We all know that prices usually go up, year to year, and business rates are no exception. For the individual caravan owner, however, do they have to accept a stated increase in such fees as ‘gospel truth’ from a park operator?
Is there scope for what, (in armed forces jargon), is often referred to as independent verification?
How does one go about this, if so? It’s all part and parcel of consumer reassurance and confidence about the billing that they receive from their parks – which, we regret to report, is sadly lacking in all too many instances.
Referring back to our previous article, an annual rates bill set by a local authority for a caravan park would be divided by the number of caravans on the park, according to a general principle of equity. However, as we pointed out at the time, “There is no legislation covering this area, which means ultimately it will be your contract that governs this charge and how it is apportioned”.
As an information service to our members, NACO approached the customer service team at Valuation Office Agency (VOA) headquarters, to elicit some helpful feedback for holiday caravan owners. We learned that a full explanation of the basis for rating leisure caravan parks is featured within the VOA’s website, by way of the Rating Manual, Volume 5, Section 185, available via: www.voa.gov.uk (publications section). The focus here is on leisure caravan parks which contain some caravans owned by the site operator and others (probably the majority) which are privately owned.
The key legislation is the Non-Domestic Rating (Caravan Sites) Regulations 1990 (S I 1990 No. 673). It’s a dry and stodgy read – but it’s there if you need it! The bottom line is that the local authority bills your park for business rates every and the park then passes on the appropriate charge, via apportionment, to each caravan or lodge owner.
Diane Curtis, a senior advisor at the VOA, advises us that, “Any person who occupies a pitch for a leisure caravan on such a site may see a copy of the Statement which the Valuation Officer sent to the site operator. No payment is necessary, but reasonable notice must be given to the relevant local (valuation) office”.
Armed with a Regulation 4 Notice, it is possible to get a feel for what a fair proportion of the rates bill might be for your pitch.
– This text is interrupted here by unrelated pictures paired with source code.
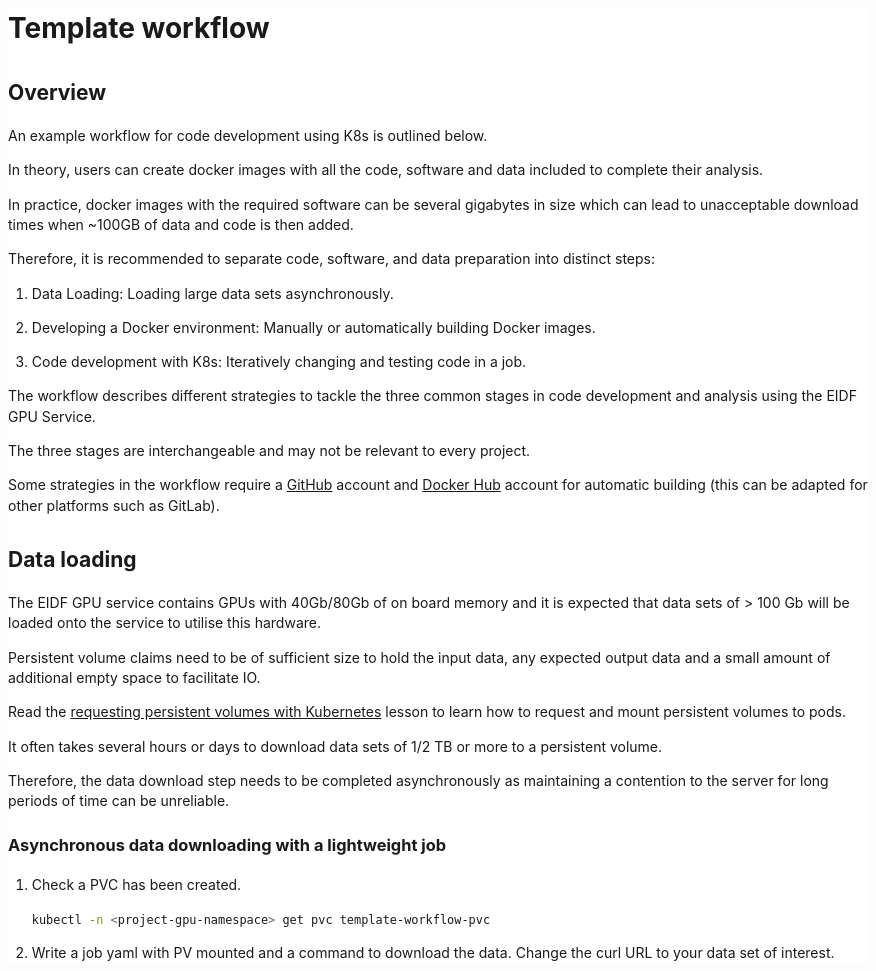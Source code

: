 # Template workflow

## Overview

An example workflow for code development using K8s is outlined below.

In theory, users can create docker images with all the code, software and data included to complete their analysis.

In practice, docker images with the required software can be several gigabytes in size which can lead to unacceptable download times when ~100GB of data and code is then added.

Therefore, it is recommended to separate code, software, and data preparation into distinct steps:

1. Data Loading: Loading large data sets asynchronously.

1. Developing a Docker environment: Manually or automatically building Docker images.

1. Code development with K8s: Iteratively changing and testing code in a job.

The workflow describes different strategies to tackle the three common stages in code development and analysis using the EIDF GPU Service. 

The three stages are interchangeable and may not be relevant to every project.

Some strategies in the workflow require a [GitHub](https://github.com) account and [Docker Hub](https://hub.docker.com/) account for automatic building (this can be adapted for other platforms such as GitLab).

## Data loading

The EIDF GPU service contains GPUs with 40Gb/80Gb of on board memory and it is expected that data sets of > 100 Gb will be loaded onto the service to utilise this hardware.

Persistent volume claims need to be of sufficient size to hold the input data, any expected output data and a small amount of additional empty space to facilitate IO.

Read the [requesting persistent volumes with Kubernetes](L2_requesting_persistent_volumes.md) lesson to learn how to request and mount persistent volumes to pods.

It often takes several hours or days to download data sets of 1/2 TB or more to a persistent volume.

Therefore, the data download step needs to be completed asynchronously as maintaining a contention to the server for long periods of time can be unreliable.

### Asynchronous data downloading with a lightweight job

1. Check a PVC has been created.

    ``` bash
    kubectl -n <project-gpu-namespace> get pvc template-workflow-pvc
    ```
    
1. Write a job yaml with PV mounted and a command to download the data. Change the curl URL to your data set of interest.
Before the rates bill for the individual caravans at a park can be determined, the RV is subject to the prevailing “multiplier” which varies with external economic factors. This is often referred to as the “pence-in-the-pound” figure and is currently in the region of 48p
Now let’s look at a worked example, supposing a park with 200 privately owned caravans:
You are entitled to view the Regulation 4 Notice, which should be available for inspection at your park. If your individual rates bill varies significantly from the figure you expect to pay, having substituted relevant figures in the above calculation method, it could be that your park operator is doing one (or some) of the following things:
As you can see, the waters can get pretty muddy!
We have aimed to give you a starting point to investigate your rates bill. However, as noted above, many factors come into play. If you need any further assistance – please give us a call.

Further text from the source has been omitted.